Plaintiff, Jay-Jay Cabaret, Inc., moves for an order, pursuant to CPLR 3025(b), granting leave to amend its complaint. Defendants, the State of New York, Thomas A Duffy, Jr. as Chairman of the New York State Liquor Authority and the New York State Liquor Authority (referred to collectively as the "SLA"), seek denial of the motion-in-chief and cross-move for an order, pursuant to CPLR 3212, granting summary judgment; or, in the alternative, pursuant to CPLR 3101, granting a protective order against pre-trial discovery sought by plaintiff.
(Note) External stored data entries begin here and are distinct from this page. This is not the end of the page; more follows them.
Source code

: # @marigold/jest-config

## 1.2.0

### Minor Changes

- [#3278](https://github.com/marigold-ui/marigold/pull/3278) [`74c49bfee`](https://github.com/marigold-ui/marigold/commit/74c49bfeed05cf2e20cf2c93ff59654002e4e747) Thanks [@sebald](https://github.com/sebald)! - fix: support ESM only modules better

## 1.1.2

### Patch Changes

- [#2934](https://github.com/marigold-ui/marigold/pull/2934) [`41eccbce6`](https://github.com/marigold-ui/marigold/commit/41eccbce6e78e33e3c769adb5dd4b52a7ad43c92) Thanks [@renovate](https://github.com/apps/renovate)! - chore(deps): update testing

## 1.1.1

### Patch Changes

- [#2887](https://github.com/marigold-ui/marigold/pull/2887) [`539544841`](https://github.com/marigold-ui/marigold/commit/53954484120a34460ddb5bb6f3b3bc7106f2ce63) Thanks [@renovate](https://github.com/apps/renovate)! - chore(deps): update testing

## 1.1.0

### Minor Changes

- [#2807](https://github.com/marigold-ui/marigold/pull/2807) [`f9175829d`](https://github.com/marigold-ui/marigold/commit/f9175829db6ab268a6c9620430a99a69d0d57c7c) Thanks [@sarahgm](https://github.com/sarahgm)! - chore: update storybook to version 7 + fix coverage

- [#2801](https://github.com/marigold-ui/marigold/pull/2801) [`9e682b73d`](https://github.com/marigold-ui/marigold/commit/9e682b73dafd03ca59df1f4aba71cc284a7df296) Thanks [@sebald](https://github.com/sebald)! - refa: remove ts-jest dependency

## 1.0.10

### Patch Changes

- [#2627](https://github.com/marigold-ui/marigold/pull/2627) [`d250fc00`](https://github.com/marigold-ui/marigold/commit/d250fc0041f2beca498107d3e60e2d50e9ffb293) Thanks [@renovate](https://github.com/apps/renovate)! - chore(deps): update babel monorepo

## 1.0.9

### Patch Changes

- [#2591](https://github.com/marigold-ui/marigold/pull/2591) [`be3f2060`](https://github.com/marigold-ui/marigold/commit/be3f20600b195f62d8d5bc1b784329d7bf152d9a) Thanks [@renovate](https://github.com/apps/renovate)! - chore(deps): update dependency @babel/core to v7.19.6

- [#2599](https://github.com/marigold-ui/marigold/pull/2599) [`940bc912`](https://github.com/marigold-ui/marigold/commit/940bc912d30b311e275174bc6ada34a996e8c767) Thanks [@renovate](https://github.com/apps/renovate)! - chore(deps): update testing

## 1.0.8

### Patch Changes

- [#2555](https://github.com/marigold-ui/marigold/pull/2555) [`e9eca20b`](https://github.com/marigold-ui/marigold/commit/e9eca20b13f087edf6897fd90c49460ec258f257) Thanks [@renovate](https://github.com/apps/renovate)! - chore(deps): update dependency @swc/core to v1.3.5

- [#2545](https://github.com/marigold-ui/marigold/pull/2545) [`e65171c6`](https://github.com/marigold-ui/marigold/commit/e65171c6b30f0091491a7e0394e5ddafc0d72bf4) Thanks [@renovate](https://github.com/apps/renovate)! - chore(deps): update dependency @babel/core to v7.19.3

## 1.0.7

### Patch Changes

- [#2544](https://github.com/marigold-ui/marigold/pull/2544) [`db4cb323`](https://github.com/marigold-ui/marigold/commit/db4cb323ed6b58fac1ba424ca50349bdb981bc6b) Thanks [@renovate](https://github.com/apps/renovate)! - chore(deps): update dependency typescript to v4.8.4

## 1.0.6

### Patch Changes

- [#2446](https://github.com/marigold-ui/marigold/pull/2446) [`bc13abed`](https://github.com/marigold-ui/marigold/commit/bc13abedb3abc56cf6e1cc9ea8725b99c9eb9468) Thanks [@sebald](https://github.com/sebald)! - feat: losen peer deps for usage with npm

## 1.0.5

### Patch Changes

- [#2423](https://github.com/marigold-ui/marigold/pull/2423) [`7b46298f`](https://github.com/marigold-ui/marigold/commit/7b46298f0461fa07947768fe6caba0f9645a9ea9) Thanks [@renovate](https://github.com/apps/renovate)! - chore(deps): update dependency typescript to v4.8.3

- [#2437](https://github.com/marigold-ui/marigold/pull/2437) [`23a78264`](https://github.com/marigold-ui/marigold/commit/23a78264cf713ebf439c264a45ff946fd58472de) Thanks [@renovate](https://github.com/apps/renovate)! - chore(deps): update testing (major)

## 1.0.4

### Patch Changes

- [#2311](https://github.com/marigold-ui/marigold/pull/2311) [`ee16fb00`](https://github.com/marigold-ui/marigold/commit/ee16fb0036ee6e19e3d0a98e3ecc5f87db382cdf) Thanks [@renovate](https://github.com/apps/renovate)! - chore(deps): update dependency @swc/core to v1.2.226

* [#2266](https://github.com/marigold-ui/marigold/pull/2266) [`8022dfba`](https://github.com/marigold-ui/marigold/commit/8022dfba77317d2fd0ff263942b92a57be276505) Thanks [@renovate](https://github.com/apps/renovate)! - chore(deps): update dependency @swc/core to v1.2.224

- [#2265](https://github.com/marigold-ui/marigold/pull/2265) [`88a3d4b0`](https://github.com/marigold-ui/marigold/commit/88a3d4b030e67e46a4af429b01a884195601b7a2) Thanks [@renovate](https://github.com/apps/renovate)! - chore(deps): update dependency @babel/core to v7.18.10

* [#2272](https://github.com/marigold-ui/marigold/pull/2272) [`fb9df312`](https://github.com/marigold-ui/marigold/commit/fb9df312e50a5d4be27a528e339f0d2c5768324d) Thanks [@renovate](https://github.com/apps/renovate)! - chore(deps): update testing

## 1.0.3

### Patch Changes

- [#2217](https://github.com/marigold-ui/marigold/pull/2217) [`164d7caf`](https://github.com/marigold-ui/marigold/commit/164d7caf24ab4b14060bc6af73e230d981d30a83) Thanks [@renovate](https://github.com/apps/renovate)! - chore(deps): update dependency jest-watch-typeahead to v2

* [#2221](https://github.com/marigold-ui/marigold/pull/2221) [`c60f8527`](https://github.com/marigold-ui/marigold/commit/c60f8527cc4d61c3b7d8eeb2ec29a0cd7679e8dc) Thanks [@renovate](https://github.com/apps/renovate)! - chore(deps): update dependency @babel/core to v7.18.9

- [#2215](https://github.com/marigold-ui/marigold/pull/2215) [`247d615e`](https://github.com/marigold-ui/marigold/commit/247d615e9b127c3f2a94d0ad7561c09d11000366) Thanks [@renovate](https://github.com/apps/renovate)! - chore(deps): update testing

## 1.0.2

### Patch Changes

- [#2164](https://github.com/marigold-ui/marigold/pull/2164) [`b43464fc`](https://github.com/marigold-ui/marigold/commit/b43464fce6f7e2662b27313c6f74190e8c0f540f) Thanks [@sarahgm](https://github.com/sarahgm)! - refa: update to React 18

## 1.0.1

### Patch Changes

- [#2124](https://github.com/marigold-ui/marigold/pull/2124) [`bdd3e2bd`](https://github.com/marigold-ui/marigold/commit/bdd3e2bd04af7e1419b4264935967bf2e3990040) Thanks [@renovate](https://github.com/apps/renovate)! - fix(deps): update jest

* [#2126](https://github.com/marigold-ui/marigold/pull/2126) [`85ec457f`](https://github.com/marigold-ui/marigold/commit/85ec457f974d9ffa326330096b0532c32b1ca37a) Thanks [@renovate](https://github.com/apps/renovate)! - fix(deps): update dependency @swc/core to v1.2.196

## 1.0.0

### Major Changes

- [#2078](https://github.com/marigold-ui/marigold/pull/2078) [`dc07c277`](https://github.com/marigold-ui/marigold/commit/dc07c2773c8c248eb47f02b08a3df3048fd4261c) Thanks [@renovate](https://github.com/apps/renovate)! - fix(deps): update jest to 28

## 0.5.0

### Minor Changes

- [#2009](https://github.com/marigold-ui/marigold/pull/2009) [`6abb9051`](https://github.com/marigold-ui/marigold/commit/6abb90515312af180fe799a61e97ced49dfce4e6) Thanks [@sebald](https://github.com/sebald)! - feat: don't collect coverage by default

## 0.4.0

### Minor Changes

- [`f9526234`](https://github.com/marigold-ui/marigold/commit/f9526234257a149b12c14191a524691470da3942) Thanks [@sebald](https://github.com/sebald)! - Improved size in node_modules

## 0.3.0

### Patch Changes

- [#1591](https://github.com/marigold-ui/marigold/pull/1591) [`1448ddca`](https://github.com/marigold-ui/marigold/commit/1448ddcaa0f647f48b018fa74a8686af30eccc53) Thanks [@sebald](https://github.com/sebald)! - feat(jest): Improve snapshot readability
This is an action by plaintiff, the operator of a cabaret known as "Flashdancers" (the "club") located at 1674 Broadway, New York, New York, for a declaratory judgment as to the validity of the SLA's rules governing "table dancing", its Six-Foot Rule 1 and whether female dancers whose upper torsos are covered by a "liquid applied latex bra" 2, violates SLA Rule 36.1(s).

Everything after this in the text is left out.